> Exercise details
Filter the entries down to the lines holding "total", then copy those lines.

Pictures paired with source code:
########
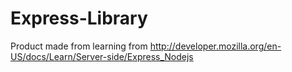# Express-Library
Product made from learning from http://developer.mozilla.org/en-US/docs/Learn/Server-side/Express_Nodejs
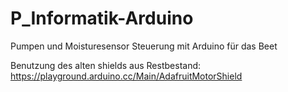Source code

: # P_Informatik-Arduino
Pumpen und Moisturesensor Steuerung mit Arduino für das Beet

Benutzung des alten shields aus Restbestand:
https://playground.arduino.cc/Main/AdafruitMotorShield

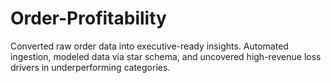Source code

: # Order-Profitability
Converted raw order data into executive-ready insights. Automated ingestion, modeled data via star schema, and uncovered high-revenue loss drivers in underperforming categories.
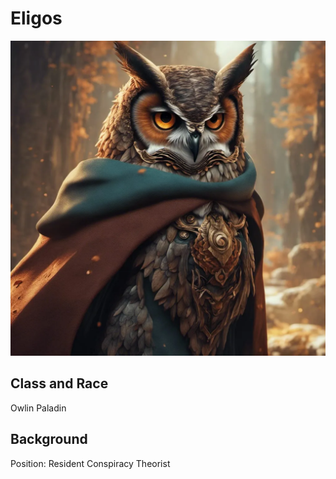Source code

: # Eligos

![Eligos](Eligos.png)

## Class and Race

Owlin Paladin

## Background

Position: Resident Conspiracy Theorist
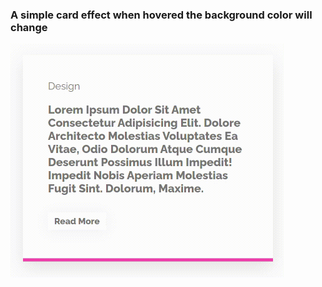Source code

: ### A simple card effect when hovered the background color will change

<img src= "background.gif" style="zoom:50%;" />
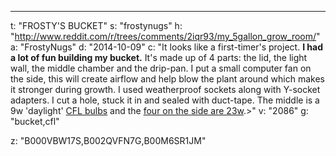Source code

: ---
t: "FROSTY'S BUCKET"
s: "frostynugs"
h: "http://www.reddit.com/r/trees/comments/2iqr93/my_5gallon_grow_room/"
a: "FrostyNugs"
d: "2014-10-09"
c: "It looks like a first-timer's project. <strong>I had a lot of fun building my bucket.</strong> It's made up of 4 parts: the lid, the light wall, the middle chamber and the drip-pan. I put a small computer fan on the side, this will create airflow and help blow the plant around which makes it stronger during growth. I used weatherproof sockets along with Y-socket adapters. I cut a hole, stuck it in and sealed with duct-tape. The middle is a 9w 'daylight' <a href='https://amzn.to/3jMfTYw'>CFL bulbs</a> and the <a href='http://www.amazon.com/s/?_encoding=UTF8&camp=1789&creative=390957&field-keywords=23w%20cfl&linkCode=ur2&rh=i%3Aaps%2Ck%3A23w%20cfl&tag=spacbuck-20&url=search-alias%3Daps&linkId=TOD5YZ7WINHSD7WK'>four on the side are 23w</a>.>"
v: "2086"
g: "bucket,cfl"

z: "B000VBW17S,B002QVFN7G,B00M6SR1JM"
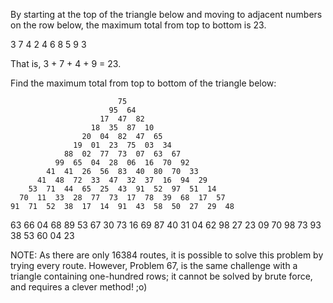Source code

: By starting at the top of the triangle below and moving to adjacent numbers on the row below, the maximum total from top to bottom is 23.

   3
  7 4
 2 4 6
8 5 9 3

That is, 3 + 7 + 4 + 9 = 23.

Find the maximum total from top to bottom of the triangle below:

                            75
                          95  64
                        17  47  82
                      18  35  87  10
                    20  04  82  47  65
                  19  01  23  75  03  34
                88  02  77  73  07  63  67
              99  65  04  28  06  16  70  92
            41  41  26  56  83  40  80  70  33
          41  48  72  33  47  32  37  16  94  29
        53  71  44  65  25  43  91  52  97  51  14
      70  11  33  28  77  73  17  78  39  68  17  57
    91  71  52  38  17  14  91  43  58  50  27  29  48
  63  66  04  68  89  53  67  30  73  16  69  87  40  31
04  62  98  27  23  09  70  98  73  93  38  53  60  04  23

NOTE: As there are only 16384 routes, it is possible to solve this problem by trying every route. However, Problem 67, is the same challenge with a triangle containing one-hundred rows; it cannot be solved by brute force, and requires a clever method! ;o)

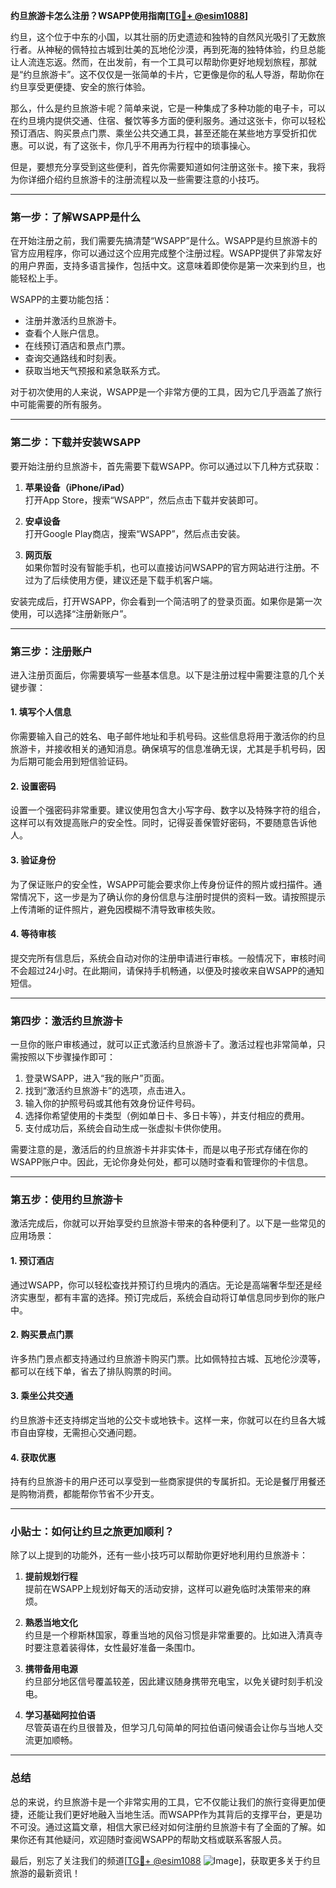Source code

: **约旦旅游卡怎么注册？WSAPP使用指南[[TG💪+ @esim1088](https://t.me/s/esim1088)]**

约旦，这个位于中东的小国，以其壮丽的历史遗迹和独特的自然风光吸引了无数旅行者。从神秘的佩特拉古城到壮美的瓦地伦沙漠，再到死海的独特体验，约旦总能让人流连忘返。然而，在出发前，有一个工具可以帮助你更好地规划旅程，那就是“约旦旅游卡”。这不仅仅是一张简单的卡片，它更像是你的私人导游，帮助你在约旦享受更便捷、安全的旅行体验。

那么，什么是约旦旅游卡呢？简单来说，它是一种集成了多种功能的电子卡，可以在约旦境内提供交通、住宿、餐饮等多方面的便利服务。通过这张卡，你可以轻松预订酒店、购买景点门票、乘坐公共交通工具，甚至还能在某些地方享受折扣优惠。可以说，有了这张卡，你几乎不用再为行程中的琐事操心。

但是，要想充分享受到这些便利，首先你需要知道如何注册这张卡。接下来，我将为你详细介绍约旦旅游卡的注册流程以及一些需要注意的小技巧。

---

### **第一步：了解WSAPP是什么**
在开始注册之前，我们需要先搞清楚“WSAPP”是什么。WSAPP是约旦旅游卡的官方应用程序，你可以通过这个应用完成整个注册过程。WSAPP提供了非常友好的用户界面，支持多语言操作，包括中文。这意味着即使你是第一次来到约旦，也能轻松上手。

WSAPP的主要功能包括：
- 注册并激活约旦旅游卡。
- 查看个人账户信息。
- 在线预订酒店和景点门票。
- 查询交通路线和时刻表。
- 获取当地天气预报和紧急联系方式。

对于初次使用的人来说，WSAPP是一个非常方便的工具，因为它几乎涵盖了旅行中可能需要的所有服务。

---

### **第二步：下载并安装WSAPP**
要开始注册约旦旅游卡，首先需要下载WSAPP。你可以通过以下几种方式获取：

1. **苹果设备（iPhone/iPad）**  
   打开App Store，搜索“WSAPP”，然后点击下载并安装即可。

2. **安卓设备**  
   打开Google Play商店，搜索“WSAPP”，然后点击安装。

3. **网页版**  
   如果你暂时没有智能手机，也可以直接访问WSAPP的官方网站进行注册。不过为了后续使用方便，建议还是下载手机客户端。

安装完成后，打开WSAPP，你会看到一个简洁明了的登录页面。如果你是第一次使用，可以选择“注册新账户”。

---

### **第三步：注册账户**
进入注册页面后，你需要填写一些基本信息。以下是注册过程中需要注意的几个关键步骤：

#### **1. 填写个人信息**
你需要输入自己的姓名、电子邮件地址和手机号码。这些信息将用于激活你的约旦旅游卡，并接收相关的通知消息。确保填写的信息准确无误，尤其是手机号码，因为后期可能会用到短信验证码。

#### **2. 设置密码**
设置一个强密码非常重要。建议使用包含大小写字母、数字以及特殊字符的组合，这样可以有效提高账户的安全性。同时，记得妥善保管好密码，不要随意告诉他人。

#### **3. 验证身份**
为了保证账户的安全性，WSAPP可能会要求你上传身份证件的照片或扫描件。通常情况下，这一步是为了确认你的身份信息与注册时提供的资料一致。请按照提示上传清晰的证件照片，避免因模糊不清导致审核失败。

#### **4. 等待审核**
提交完所有信息后，系统会自动对你的注册申请进行审核。一般情况下，审核时间不会超过24小时。在此期间，请保持手机畅通，以便及时接收来自WSAPP的通知短信。

---

### **第四步：激活约旦旅游卡**
一旦你的账户审核通过，就可以正式激活约旦旅游卡了。激活过程也非常简单，只需按照以下步骤操作即可：

1. 登录WSAPP，进入“我的账户”页面。
2. 找到“激活约旦旅游卡”的选项，点击进入。
3. 输入你的护照号码或其他有效身份证件号码。
4. 选择你希望使用的卡类型（例如单日卡、多日卡等），并支付相应的费用。
5. 支付成功后，系统会自动生成一张虚拟卡供你使用。

需要注意的是，激活后的约旦旅游卡并非实体卡，而是以电子形式存储在你的WSAPP账户中。因此，无论你身处何处，都可以随时查看和管理你的卡信息。

---

### **第五步：使用约旦旅游卡**
激活完成后，你就可以开始享受约旦旅游卡带来的各种便利了。以下是一些常见的应用场景：

#### **1. 预订酒店**
通过WSAPP，你可以轻松查找并预订约旦境内的酒店。无论是高端奢华型还是经济实惠型，都有丰富的选择。预订完成后，系统会自动将订单信息同步到你的账户中。

#### **2. 购买景点门票**
许多热门景点都支持通过约旦旅游卡购买门票。比如佩特拉古城、瓦地伦沙漠等，都可以在线下单，省去了排队购票的时间。

#### **3. 乘坐公共交通**
约旦旅游卡还支持绑定当地的公交卡或地铁卡。这样一来，你就可以在约旦各大城市自由穿梭，无需担心交通问题。

#### **4. 获取优惠**
持有约旦旅游卡的用户还可以享受到一些商家提供的专属折扣。无论是餐厅用餐还是购物消费，都能帮你节省不少开支。

---

### **小贴士：如何让约旦之旅更加顺利？**
除了以上提到的功能外，还有一些小技巧可以帮助你更好地利用约旦旅游卡：

1. **提前规划行程**  
   提前在WSAPP上规划好每天的活动安排，这样可以避免临时决策带来的麻烦。

2. **熟悉当地文化**  
   约旦是一个穆斯林国家，尊重当地的风俗习惯是非常重要的。比如进入清真寺时要注意着装得体，女性最好准备一条围巾。

3. **携带备用电源**  
   约旦部分地区信号覆盖较差，因此建议随身携带充电宝，以免关键时刻手机没电。

4. **学习基础阿拉伯语**  
   尽管英语在约旦很普及，但学习几句简单的阿拉伯语问候语会让你与当地人交流更加顺畅。

---

### **总结**
总的来说，约旦旅游卡是一个非常实用的工具，它不仅能让我们的旅行变得更加便捷，还能让我们更好地融入当地生活。而WSAPP作为其背后的支撑平台，更是功不可没。通过这篇文章，相信大家已经对如何注册约旦旅游卡有了全面的了解。如果你还有其他疑问，欢迎随时查阅WSAPP的帮助文档或联系客服人员。

最后，别忘了关注我们的频道[[TG💪+ @esim1088](https://t.me/s/esim1088) ![Image](https://i.postimg.cc/4NQfJmqS/Snipaste-2025-05-13-00-14-12.png)]，获取更多关于约旦旅游的最新资讯！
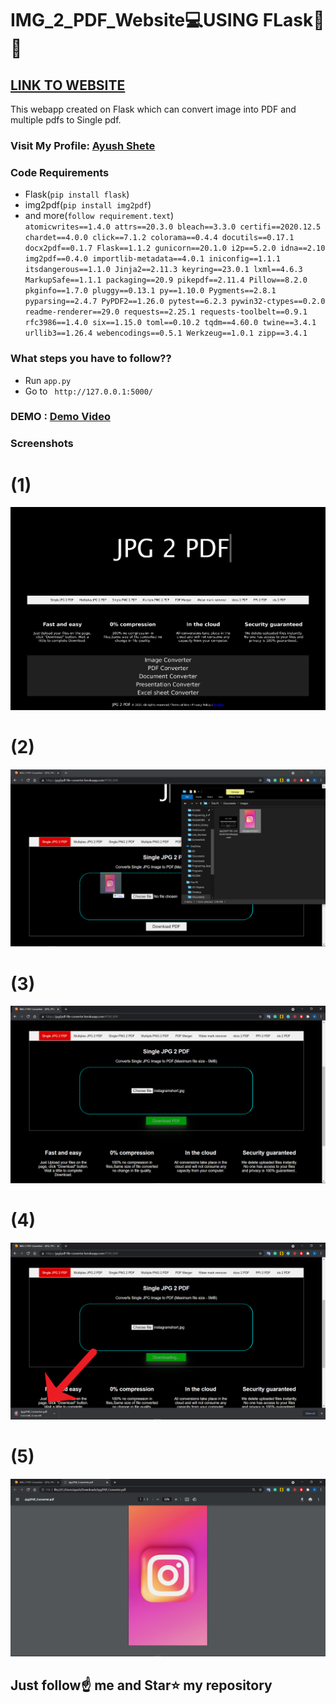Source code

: # IMG_2_PDF_Website💻USING FLask🐍🐍
## [LINK TO WEBSITE](https://jpg2pdf-file-converter.herokuapp.com/)

This webapp created on Flask which can convert image into PDF and multiple pdfs to Single pdf.

### Visit My Profile: [Ayush Shete](https://in.linkedin.com/in/ayushshete)

### Code Requirements
- Flask(`pip install flask`)
- img2pdf(`pip install img2pdf`)
- and more(`follow requirement.text`)
     <br> `atomicwrites==1.4.0
      attrs==20.3.0
      bleach==3.3.0
      certifi==2020.12.5
      chardet==4.0.0
      click==7.1.2
      colorama==0.4.4
      docutils==0.17.1
      docx2pdf==0.1.7
      Flask==1.1.2
      gunicorn==20.1.0
      i2p==5.2.0
      idna==2.10
      img2pdf==0.4.0
      importlib-metadata==4.0.1
      iniconfig==1.1.1
      itsdangerous==1.1.0
      Jinja2==2.11.3
      keyring==23.0.1
      lxml==4.6.3
      MarkupSafe==1.1.1
      packaging==20.9
      pikepdf==2.11.4
      Pillow==8.2.0
      pkginfo==1.7.0
      pluggy==0.13.1
      py==1.10.0
      Pygments==2.8.1
      pyparsing==2.4.7
      PyPDF2==1.26.0
      pytest==6.2.3
      pywin32-ctypes==0.2.0
      readme-renderer==29.0
      requests==2.25.1
      requests-toolbelt==0.9.1
      rfc3986==1.4.0
      six==1.15.0
      toml==0.10.2
      tqdm==4.60.0
      twine==3.4.1
      urllib3==1.26.4
      webencodings==0.5.1
      Werkzeug==1.0.1
      zipp==3.4.1`
      

### What steps you have to follow??

- Run `app.py`
- Go to ` http://127.0.0.1:5000/`

### DEMO : [Demo Video](https://www.linkedin.com/embed/feed/update/urn:li:ugcPost:6795355074357985280?compact=1)

### Screenshots <br>
# (1)
![](images/jpg2pdf-file-converter.herokuapp.com.jpg)
# (2)
![](images/Screenshot%20(386).png)
# (3)
![](images/Screenshot%20(387).png)
# (4)
![](images/Screenshot%20(388).png)
# (5)
![](images/Screenshot%20(389).png)

## Just follow☝️ me and Star⭐ my repository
########
> Result
: By starting at the top of the triangle below and moving to adjacent numbers on the row below, the maximum total from top to bottom is 23.
Find the maximum total from top to bottom of the triangle below:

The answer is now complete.